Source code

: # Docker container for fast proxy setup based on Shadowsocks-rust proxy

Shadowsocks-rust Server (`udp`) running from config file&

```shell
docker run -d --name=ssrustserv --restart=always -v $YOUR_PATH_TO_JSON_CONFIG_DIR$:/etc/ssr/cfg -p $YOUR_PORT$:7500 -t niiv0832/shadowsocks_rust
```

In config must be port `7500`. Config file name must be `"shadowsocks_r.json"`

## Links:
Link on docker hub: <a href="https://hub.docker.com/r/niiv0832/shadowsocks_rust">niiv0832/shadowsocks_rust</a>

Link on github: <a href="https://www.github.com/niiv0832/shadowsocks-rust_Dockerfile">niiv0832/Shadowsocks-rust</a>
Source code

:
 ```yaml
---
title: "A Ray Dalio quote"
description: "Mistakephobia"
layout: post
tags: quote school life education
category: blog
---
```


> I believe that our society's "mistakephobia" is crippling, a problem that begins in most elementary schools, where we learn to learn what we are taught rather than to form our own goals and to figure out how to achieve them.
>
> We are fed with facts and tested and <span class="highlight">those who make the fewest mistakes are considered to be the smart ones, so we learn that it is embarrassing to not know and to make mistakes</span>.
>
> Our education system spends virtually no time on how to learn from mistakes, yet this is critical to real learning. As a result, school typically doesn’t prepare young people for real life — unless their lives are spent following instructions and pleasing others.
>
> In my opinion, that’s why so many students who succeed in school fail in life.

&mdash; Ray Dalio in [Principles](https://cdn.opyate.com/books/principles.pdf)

+ + + +

→ Required work
In the listing above, find each line with "from" and copy it.

→ Result of the exercise
Shadowsocks-rust Server (`udp`) running from config file&
> Our education system spends virtually no time on how to learn from mistakes, yet this is critical to real learning. As a result, school typically doesn’t prepare young people for real life — unless their lives are spent following instructions and pleasing others.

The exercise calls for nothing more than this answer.